【前回記事を読む】女郎通いの末、梅毒にかかり、その治療が原因で死去したシューベルト。偉大な作曲家たちは聖人君子ばかりではなかった。

序章 目に付く鱗

本書の守備範囲

三作品を中心に扱う。マーラーからは二作品、ドビュッシーからは一作品だ。どの作品もこの二人の作曲家にとっては代表作で、既に多くのことが語られてきた。語り尽くされたと思われがちだが、まだ語られていないこと、語り足りないことがあるからこそ取り上げた。
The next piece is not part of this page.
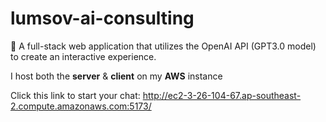 # lumsov-ai-consulting
🤖️ A full-stack web application that utilizes the OpenAI API (GPT3.0 model) to create an interactive experience.

I host both the **server** & **client** on my **AWS** instance

Click this link to start your chat: http://ec2-3-26-104-67.ap-southeast-2.compute.amazonaws.com:5173/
また、ドビュッシーの革新性を述べたい余りに、その技法上の基礎部分の説明がやや冗長になってしまった。だがここは日本の音楽教育の問題点の指摘の意味もあり、それを含めてお読みいただければ幸いだ。

またオペラ『ペレアスとメリザンド』のシノプシスを再確認せざるを得ず、この部分も少々冗長になってしまった。ただしその際新たな視点も組み込んだ。

いずれにせよ新しい網を掛け、新しい作品像を掬いあげることを旨とした。脱線も多く、特に野球などのスポーツを取り上げるのも大きな脱線だが、西洋文化を受け入れる際に共通なものが通底しているように思う。

これは本書のもう一つのテーマなのだがあまり露骨にならないように心がけた。

なお本書では主に二つの文学作品を扱った。もとより文学の専門家でもない著者が少々生意気なことを述べてしまった嫌いがある。

特にゲーテの『ファウスト』に関しては、この大文豪の、しかも代表作に土足で踏み込んでしまったかも知れない。この場をお借りしてお詫び申し上げる。

ただしその文学作品を扱った作曲家たちも私と同じように、こと文学に関しては素人だ。このあたりを寛大に見ていただければ望外の仕合わせだ。